The following article exclusively pertains to a Graylog Enterprise feature or functionality. To learn more about obtaining an Enterprise license, please contact the Graylog Sales team.
Archiving allows you to configure a retention period and automatically delete older messages. Configuring a retention period helps you to control the costs of storage in Elasticsearch and allows you to store data for long periods of time to comply with HIPAA, PCI, or other requirements.
The Archiving functionality archives log messages until you need to re-import them into Graylog for analysis. You can instruct Graylog to automatically archive log messages to compressed flat files on the local file system, or to an S3-compatible object storage, before retention cleaning kicks in and messages are deleted from Elasticsearch. Archiving works through a REST call or the web interface, if you don’t want to wait until retention cleaning happens. Flat files are vendor-agnostic, so your data is always accessible.
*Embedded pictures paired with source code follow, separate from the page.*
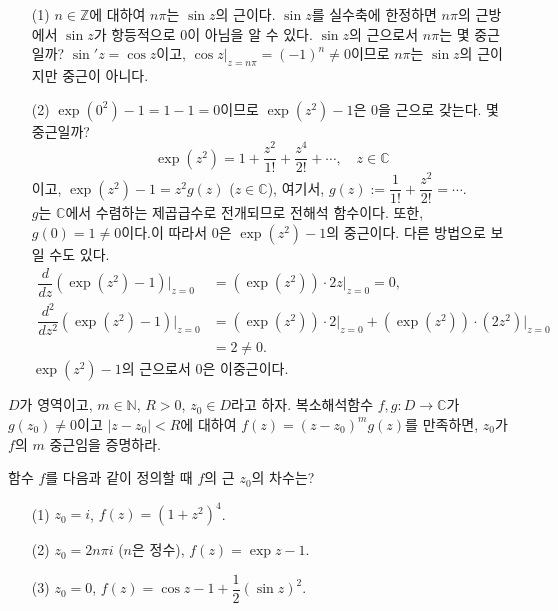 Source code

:\begin{saltexample}[label=example-4-6]{}{}
\begin{itemize}
\item[(1)] $n\in \mathbb Z$에 대하여 $n\pi$는 $\sin z$의 근이다.
$\sin z$를 실수축에 한정하면 $n\pi$의 근방에서 
$\sin z$가 항등적으로 $0$이 아님을 알 수 있다.
$\sin z$의 근으로서 $n\pi$는 몇 중근일까?
$\sin' z = \cos z$이고, $\cos z \Big|_{z=n\pi}= (-1)^n \ne 0$이므로
$n\pi$는 $\sin z$의 근이지만 중근이 아니다.
\item[(2)] $\exp(0^2) -1 = 1-1 = 0$이므로
$\exp (z^2) -1$은 $0$을 근으로 갖는다.
몇 중근일까?
\[
\exp (z^2) = 1 + \dfrac{z^2}{1!} + \dfrac{z^4}{2!} + \cdots,
\quad z\in \mathbb C
\]
이고, $\exp(z^2) -1 = z^2g(z)$ ($z\in \mathbb C$),
여기서, $g(z):= \dfrac1{1!} + \dfrac{z^2}{2!} = \cdots$. \\
$g$는 $\mathbb C$에서 수렴하는  제곱급수로 전개되므로
전해석 함수이다. 또한, $g(0)=1\ne 0$이다.이
따라서 $0$은 $\exp(z^2) -1$의 중근이다.
다른 방법으로 보일 수도 있다.
\begin{align*}
\dfrac{d}{dz} (\exp(z^2)-1) \Big|_{z=0} 
&= (\exp(z^2))\cdot 2z  \Big|_{z=0}  = 0, \\
\dfrac{d^2}{dz^2} (\exp(z^2)-1)\Big|_{z=0} 
&=  (\exp(z^2))\cdot 2 \Big|_{z=0}  +  (\exp(z^2))\cdot (2z^2)  \Big|_{z=0}  \\
&= 2\ne 0.
\end{align*}
$\exp(z^2) -1$의 근으로서 $0$은 이중근이다.
\end{itemize}
\end{saltexample}

\begin{salt_exercise} \label{ex-4-17}
$D$가 영역이고, $m\in \mathbb N$, $R>0$, $z_0\in D$라고 하자.
복소해석함수 $f,g: D\to \mathbb C$가 $g(z_0)\ne0$이고
$|z-z_0|<R$에 대하여 $f(z) = (z-z_0)^m g(z)$를 만족하면,
$z_0$가 $f$의 $m$ 중근임을 증명하라.
\end{salt_exercise}

\begin{salt_exercise} \label{ex-4-18}
함수 $f$를 다음과 같이 정의할 때 $f$의 근 $z_0$의 차수는?
\begin{itemize}
\item[(1)]  $z_0 = i$, $f(z) = (1+z^2)^4$.
\item[(2)]  $z_0 = 2n\pi i$ ($n$은 정수), $f(z) = \exp z -1$.
\item[(3)] $z_0=0$, $f(z) = \cos z - 1 + \dfrac12(\sin z)^2$.
\end{itemize}
\end{salt_exercise}

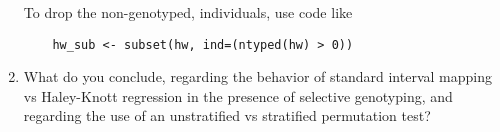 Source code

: \documentclass[12pt]{article}
\begin{document}
\begin{enumerate}
\bigskip
{\footnotesize
To drop the non-genotyped, individuals, use code like
\vspace{-12pt}
{\footnotesize
\begin{verbatim}
    hw_sub <- subset(hw, ind=(ntyped(hw) > 0))
\end{verbatim}
}}

\item What do you conclude, regarding the behavior of standard
  interval mapping vs Haley-Knott regression in the presence of
  selective genotyping, and regarding the use of an unstratified vs
  stratified permutation test?

\end{enumerate}
\end{document}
Here are your options to manage and maintain archived files:
- Move them to inexpensive storage or write them on tape.
- Print them out if you need physical access to these files.
- Move any selection of archived messages back into the Graylog archive folder, so that you can search through, and analyze, archived data through the web interface.
Installation
Archiving is part of the Graylog Operations plugin. Please check the Graylog Operations setup page for installation instructions.
Configuration
You can configure the Graylog Archive via the Graylog web interface without any configuration file changes.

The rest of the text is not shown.